A Messy Action Movie With No Substance
August 2022’s line-up includes Carter, Jung Byung-il’s newest film
The film premiered at Cannes Film Festival and was praised for its camerawork and action
Carter, distributed through Netflix, seeks to replicate the same success of The Villainess while cranking up the violence and storyline to another level
With a run time of one hundred and thirty-two minutes, Carter is a wild, illogical ride all the way through
An Agent Must Rescue a Girl To End a Pandemic
In Carter, the exposition comes swiftly
As a group of English-speaking foreigners in South Korea sit on a bus, a Korean-speaking news reporter in the background reports that an infectious virus, emerging out of the Korean DMZ, is rapidly turning people into monsters
The prime suspect is Carter, who is found at the scene the doctor is said to be.
Unable to remember anything, he is forced to answer a ringing phone, which violently explodes, and then Carter begins hearing the woman’s voice from the other end of his head.

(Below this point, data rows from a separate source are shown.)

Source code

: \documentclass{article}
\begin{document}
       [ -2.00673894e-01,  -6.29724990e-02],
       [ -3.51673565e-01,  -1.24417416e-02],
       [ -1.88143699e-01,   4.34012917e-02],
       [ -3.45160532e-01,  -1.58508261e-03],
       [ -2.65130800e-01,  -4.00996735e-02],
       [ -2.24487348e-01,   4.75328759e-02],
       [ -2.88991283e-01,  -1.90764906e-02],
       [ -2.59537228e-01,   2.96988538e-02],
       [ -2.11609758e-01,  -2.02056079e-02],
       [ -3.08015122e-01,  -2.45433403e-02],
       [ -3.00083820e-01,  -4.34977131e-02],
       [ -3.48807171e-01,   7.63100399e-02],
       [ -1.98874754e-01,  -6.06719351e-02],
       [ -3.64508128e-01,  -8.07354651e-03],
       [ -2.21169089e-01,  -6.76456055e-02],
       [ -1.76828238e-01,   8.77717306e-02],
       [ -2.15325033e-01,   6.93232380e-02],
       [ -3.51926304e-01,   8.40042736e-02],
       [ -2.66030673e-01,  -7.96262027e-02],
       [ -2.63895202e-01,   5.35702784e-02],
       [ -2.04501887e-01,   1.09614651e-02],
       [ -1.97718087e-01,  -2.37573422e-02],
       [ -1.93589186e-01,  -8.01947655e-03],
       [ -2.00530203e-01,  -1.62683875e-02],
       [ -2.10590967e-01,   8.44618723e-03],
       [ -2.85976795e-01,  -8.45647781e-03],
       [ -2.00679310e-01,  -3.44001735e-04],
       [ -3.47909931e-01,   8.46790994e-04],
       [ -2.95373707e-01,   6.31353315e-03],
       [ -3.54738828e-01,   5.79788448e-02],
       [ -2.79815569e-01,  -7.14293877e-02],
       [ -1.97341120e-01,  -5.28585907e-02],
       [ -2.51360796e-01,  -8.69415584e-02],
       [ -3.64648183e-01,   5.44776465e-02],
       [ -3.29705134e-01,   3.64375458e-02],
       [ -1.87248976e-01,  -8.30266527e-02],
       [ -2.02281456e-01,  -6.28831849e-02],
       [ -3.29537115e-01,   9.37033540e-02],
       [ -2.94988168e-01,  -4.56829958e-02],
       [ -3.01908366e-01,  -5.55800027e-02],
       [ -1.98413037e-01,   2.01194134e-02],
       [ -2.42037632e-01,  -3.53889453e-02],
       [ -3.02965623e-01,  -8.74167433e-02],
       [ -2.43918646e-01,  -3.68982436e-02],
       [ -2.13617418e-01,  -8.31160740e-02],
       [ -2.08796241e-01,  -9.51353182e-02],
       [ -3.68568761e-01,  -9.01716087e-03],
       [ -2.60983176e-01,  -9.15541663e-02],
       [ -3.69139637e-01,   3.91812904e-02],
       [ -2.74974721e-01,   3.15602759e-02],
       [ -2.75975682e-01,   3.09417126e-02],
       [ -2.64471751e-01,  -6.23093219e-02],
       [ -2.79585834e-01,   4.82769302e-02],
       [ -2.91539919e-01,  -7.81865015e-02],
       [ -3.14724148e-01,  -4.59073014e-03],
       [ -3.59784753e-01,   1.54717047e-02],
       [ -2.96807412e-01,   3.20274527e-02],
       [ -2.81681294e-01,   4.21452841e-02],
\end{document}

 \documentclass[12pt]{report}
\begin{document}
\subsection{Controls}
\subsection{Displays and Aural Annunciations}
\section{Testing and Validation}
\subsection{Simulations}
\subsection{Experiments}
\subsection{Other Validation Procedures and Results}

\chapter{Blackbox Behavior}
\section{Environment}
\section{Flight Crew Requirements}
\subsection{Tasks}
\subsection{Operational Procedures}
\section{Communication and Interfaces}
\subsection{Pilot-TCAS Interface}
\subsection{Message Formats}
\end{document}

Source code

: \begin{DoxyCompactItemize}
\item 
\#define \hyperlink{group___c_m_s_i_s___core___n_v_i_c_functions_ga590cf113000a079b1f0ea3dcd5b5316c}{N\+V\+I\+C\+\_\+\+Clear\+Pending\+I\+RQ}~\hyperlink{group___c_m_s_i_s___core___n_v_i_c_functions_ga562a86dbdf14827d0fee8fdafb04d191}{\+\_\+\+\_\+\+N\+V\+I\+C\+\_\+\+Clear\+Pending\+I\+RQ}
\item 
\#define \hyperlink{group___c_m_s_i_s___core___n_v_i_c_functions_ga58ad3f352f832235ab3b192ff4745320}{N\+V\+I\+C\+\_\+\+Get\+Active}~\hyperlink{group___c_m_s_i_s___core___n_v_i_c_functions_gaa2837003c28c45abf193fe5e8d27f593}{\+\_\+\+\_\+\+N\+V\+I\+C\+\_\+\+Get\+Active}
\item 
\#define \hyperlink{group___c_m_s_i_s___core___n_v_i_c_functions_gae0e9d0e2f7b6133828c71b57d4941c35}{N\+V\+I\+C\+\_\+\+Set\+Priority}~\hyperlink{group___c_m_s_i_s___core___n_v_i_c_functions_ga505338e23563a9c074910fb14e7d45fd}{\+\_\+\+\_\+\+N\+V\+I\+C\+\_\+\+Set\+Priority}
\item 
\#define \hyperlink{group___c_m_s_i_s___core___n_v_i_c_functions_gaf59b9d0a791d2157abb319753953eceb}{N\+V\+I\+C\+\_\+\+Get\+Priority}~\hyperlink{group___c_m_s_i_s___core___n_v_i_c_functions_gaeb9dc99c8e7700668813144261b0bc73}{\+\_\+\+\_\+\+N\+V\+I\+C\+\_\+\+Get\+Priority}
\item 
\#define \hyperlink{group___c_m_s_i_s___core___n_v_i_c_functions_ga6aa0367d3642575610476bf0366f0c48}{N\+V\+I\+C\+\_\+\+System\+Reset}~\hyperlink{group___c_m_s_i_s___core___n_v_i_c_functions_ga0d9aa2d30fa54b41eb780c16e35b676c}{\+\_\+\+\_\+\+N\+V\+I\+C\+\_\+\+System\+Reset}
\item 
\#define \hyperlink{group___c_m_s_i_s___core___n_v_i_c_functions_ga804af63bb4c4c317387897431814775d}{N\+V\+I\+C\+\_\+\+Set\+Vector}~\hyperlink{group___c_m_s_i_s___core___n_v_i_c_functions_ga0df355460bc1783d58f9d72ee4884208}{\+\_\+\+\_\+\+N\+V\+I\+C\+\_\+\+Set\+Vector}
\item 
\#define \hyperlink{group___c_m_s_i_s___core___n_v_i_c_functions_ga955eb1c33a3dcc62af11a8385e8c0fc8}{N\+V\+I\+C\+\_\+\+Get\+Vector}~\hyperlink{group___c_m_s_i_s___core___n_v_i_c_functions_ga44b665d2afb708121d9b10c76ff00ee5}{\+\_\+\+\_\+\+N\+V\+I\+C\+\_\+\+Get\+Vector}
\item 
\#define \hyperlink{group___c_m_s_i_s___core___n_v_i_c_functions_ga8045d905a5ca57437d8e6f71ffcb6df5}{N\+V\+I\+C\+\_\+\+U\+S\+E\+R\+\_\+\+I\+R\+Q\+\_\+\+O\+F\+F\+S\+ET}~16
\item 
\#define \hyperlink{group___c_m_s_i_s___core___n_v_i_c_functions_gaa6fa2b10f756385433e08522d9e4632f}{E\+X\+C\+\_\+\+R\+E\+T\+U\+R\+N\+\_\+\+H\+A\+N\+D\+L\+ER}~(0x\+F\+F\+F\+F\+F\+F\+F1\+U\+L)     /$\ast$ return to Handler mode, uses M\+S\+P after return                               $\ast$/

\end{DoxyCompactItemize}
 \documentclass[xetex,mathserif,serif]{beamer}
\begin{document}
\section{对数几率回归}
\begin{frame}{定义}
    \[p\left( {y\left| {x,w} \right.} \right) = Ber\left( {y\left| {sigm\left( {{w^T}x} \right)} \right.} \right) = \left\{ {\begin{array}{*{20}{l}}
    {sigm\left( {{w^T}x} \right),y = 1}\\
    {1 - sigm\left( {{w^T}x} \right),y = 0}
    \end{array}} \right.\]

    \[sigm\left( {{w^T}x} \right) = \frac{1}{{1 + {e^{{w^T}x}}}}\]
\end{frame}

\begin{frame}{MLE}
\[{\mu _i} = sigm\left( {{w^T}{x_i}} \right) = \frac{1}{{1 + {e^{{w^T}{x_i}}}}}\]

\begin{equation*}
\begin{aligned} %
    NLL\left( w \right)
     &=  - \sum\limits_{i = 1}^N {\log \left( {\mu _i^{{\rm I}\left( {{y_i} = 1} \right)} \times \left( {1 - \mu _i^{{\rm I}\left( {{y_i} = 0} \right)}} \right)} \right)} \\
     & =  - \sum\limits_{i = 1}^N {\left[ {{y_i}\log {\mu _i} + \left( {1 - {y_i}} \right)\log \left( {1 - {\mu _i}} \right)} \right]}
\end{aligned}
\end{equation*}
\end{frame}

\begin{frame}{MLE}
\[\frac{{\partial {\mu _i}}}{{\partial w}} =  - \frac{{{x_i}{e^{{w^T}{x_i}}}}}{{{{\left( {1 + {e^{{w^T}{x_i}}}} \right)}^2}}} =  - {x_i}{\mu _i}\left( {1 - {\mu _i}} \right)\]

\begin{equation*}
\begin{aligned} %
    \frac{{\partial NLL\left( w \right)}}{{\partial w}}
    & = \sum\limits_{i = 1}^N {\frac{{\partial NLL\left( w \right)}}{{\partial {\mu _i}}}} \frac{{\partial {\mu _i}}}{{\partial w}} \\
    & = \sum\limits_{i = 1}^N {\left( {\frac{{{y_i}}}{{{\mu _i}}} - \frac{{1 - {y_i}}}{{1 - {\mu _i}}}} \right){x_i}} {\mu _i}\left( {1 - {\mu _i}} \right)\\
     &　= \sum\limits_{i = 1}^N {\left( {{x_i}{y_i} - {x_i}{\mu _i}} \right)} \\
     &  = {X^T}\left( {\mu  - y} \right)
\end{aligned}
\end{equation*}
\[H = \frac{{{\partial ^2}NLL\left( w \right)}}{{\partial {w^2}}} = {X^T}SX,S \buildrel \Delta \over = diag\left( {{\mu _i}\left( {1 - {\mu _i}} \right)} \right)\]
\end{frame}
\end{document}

She now gives him instructions on what to do and where to go, lest he dies from a bomb implanted in his mouth, and along the way, he discovers that he worked for North Korea, his wife died of the virus, and now he needs to help North Korea get the treatments ready for the disease before it is too late
At the same time, the CIA is chasing Carter and trying to eliminate him from the equation
A Bloody Sequence of Events
Carter seeks to establish itself immediately from its predecessor, making the fight scenes bigger and bloodier.
It does not need an excuse to focus on the story too much, but, instead, the extended fight sequences are edited to look like they happen in a single take.
Carter believes everything, which could have been made up for all that he knows.